◆ Records shown
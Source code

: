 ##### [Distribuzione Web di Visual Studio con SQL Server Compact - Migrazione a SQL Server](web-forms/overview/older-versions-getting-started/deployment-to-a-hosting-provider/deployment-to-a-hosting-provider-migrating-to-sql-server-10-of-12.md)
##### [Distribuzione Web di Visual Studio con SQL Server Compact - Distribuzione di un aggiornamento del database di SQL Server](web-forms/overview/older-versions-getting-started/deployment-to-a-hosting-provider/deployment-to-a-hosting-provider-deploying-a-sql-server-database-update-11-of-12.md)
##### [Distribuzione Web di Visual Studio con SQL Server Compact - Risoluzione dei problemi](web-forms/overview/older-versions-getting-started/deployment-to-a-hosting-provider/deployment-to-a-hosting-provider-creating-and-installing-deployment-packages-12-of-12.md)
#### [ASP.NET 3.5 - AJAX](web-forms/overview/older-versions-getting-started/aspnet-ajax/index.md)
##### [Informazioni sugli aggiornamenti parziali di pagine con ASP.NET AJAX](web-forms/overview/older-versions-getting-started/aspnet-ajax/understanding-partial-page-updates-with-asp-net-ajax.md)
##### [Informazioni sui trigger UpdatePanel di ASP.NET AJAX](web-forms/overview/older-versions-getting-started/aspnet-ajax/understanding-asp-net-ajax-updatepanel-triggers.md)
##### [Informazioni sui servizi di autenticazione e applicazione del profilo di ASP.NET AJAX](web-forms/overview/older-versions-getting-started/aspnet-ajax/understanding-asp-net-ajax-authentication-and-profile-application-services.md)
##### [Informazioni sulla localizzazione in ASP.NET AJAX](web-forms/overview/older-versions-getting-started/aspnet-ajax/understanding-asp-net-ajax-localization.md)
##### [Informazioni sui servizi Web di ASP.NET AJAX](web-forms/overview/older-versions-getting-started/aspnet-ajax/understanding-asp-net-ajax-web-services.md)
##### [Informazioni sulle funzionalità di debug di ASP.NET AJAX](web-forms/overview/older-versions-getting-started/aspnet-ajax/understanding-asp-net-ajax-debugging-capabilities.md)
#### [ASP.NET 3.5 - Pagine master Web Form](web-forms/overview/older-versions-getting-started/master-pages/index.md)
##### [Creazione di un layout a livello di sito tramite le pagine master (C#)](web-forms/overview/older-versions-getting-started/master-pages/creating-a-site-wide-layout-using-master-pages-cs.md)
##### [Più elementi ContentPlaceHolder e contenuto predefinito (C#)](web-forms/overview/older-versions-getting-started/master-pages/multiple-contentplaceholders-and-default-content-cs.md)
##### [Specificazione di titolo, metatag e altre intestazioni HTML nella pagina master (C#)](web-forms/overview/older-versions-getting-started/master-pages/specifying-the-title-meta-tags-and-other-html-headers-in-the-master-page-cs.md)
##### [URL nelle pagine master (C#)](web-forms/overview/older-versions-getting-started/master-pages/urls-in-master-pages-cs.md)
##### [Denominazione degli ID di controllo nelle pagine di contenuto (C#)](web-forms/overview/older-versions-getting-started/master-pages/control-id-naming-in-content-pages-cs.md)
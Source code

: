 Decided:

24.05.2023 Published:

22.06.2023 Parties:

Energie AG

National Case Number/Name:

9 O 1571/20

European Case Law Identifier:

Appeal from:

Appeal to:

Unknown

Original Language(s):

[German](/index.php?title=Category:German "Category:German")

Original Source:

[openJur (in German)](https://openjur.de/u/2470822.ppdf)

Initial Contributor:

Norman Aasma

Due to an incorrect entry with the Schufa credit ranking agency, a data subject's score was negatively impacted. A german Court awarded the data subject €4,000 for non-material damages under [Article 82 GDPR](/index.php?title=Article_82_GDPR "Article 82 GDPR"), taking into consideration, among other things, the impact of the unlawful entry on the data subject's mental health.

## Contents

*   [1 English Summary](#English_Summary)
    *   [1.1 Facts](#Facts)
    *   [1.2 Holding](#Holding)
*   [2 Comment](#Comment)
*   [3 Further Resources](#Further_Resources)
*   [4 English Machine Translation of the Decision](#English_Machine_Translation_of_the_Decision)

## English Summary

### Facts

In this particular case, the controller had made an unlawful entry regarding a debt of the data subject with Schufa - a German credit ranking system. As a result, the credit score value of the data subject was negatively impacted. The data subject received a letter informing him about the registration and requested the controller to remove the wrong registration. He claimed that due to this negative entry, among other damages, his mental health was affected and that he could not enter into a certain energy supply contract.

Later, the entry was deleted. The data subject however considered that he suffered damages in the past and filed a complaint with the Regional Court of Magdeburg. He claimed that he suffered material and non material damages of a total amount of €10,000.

◆ Goal of the exercise
Return every record, word for word.

◆ Task output
Source code

: ##### [Distribuzione Web di Visual Studio con SQL Server Compact - Migrazione a SQL Server](web-forms/overview/older-versions-getting-started/deployment-to-a-hosting-provider/deployment-to-a-hosting-provider-migrating-to-sql-server-10-of-12.md)
##### [Distribuzione Web di Visual Studio con SQL Server Compact - Distribuzione di un aggiornamento del database di SQL Server](web-forms/overview/older-versions-getting-started/deployment-to-a-hosting-provider/deployment-to-a-hosting-provider-deploying-a-sql-server-database-update-11-of-12.md)
##### [Distribuzione Web di Visual Studio con SQL Server Compact - Risoluzione dei problemi](web-forms/overview/older-versions-getting-started/deployment-to-a-hosting-provider/deployment-to-a-hosting-provider-creating-and-installing-deployment-packages-12-of-12.md)
#### [ASP.NET 3.5 - AJAX](web-forms/overview/older-versions-getting-started/aspnet-ajax/index.md)
##### [Informazioni sugli aggiornamenti parziali di pagine con ASP.NET AJAX](web-forms/overview/older-versions-getting-started/aspnet-ajax/understanding-partial-page-updates-with-asp-net-ajax.md)
##### [Informazioni sui trigger UpdatePanel di ASP.NET AJAX](web-forms/overview/older-versions-getting-started/aspnet-ajax/understanding-asp-net-ajax-updatepanel-triggers.md)
##### [Informazioni sui servizi di autenticazione e applicazione del profilo di ASP.NET AJAX](web-forms/overview/older-versions-getting-started/aspnet-ajax/understanding-asp-net-ajax-authentication-and-profile-application-services.md)
##### [Informazioni sulla localizzazione in ASP.NET AJAX](web-forms/overview/older-versions-getting-started/aspnet-ajax/understanding-asp-net-ajax-localization.md)
##### [Informazioni sui servizi Web di ASP.NET AJAX](web-forms/overview/older-versions-getting-started/aspnet-ajax/understanding-asp-net-ajax-web-services.md)
##### [Informazioni sulle funzionalità di debug di ASP.NET AJAX](web-forms/overview/older-versions-getting-started/aspnet-ajax/understanding-asp-net-ajax-debugging-capabilities.md)
#### [ASP.NET 3.5 - Pagine master Web Form](web-forms/overview/older-versions-getting-started/master-pages/index.md)
##### [Creazione di un layout a livello di sito tramite le pagine master (C#)](web-forms/overview/older-versions-getting-started/master-pages/creating-a-site-wide-layout-using-master-pages-cs.md)
##### [Più elementi ContentPlaceHolder e contenuto predefinito (C#)](web-forms/overview/older-versions-getting-started/master-pages/multiple-contentplaceholders-and-default-content-cs.md)
##### [Specificazione di titolo, metatag e altre intestazioni HTML nella pagina master (C#)](web-forms/overview/older-versions-getting-started/master-pages/specifying-the-title-meta-tags-and-other-html-headers-in-the-master-page-cs.md)
##### [URL nelle pagine master (C#)](web-forms/overview/older-versions-getting-started/master-pages/urls-in-master-pages-cs.md)
##### [Denominazione degli ID di controllo nelle pagine di contenuto (C#)](web-forms/overview/older-versions-getting-started/master-pages/control-id-naming-in-content-pages-cs.md)
Source code

: Decided:

24.05.2023 Published:

22.06.2023 Parties:

Energie AG

National Case Number/Name:

9 O 1571/20

European Case Law Identifier:

Appeal from:

Appeal to:

Unknown

Original Language(s):

[German](/index.php?title=Category:German "Category:German")

Original Source:

[openJur (in German)](https://openjur.de/u/2470822.ppdf)

Initial Contributor:

Norman Aasma

Due to an incorrect entry with the Schufa credit ranking agency, a data subject's score was negatively impacted. A german Court awarded the data subject €4,000 for non-material damages under [Article 82 GDPR](/index.php?title=Article_82_GDPR "Article 82 GDPR"), taking into consideration, among other things, the impact of the unlawful entry on the data subject's mental health.

## Contents

*   [1 English Summary](#English_Summary)
    *   [1.1 Facts](#Facts)
    *   [1.2 Holding](#Holding)
*   [2 Comment](#Comment)
*   [3 Further Resources](#Further_Resources)
*   [4 English Machine Translation of the Decision](#English_Machine_Translation_of_the_Decision)

## English Summary

### Facts

In this particular case, the controller had made an unlawful entry regarding a debt of the data subject with Schufa - a German credit ranking system. As a result, the credit score value of the data subject was negatively impacted. The data subject received a letter informing him about the registration and requested the controller to remove the wrong registration. He claimed that due to this negative entry, among other damages, his mental health was affected and that he could not enter into a certain energy supply contract.

Later, the entry was deleted. The data subject however considered that he suffered damages in the past and filed a complaint with the Regional Court of Magdeburg. He claimed that he suffered material and non material damages of a total amount of €10,000.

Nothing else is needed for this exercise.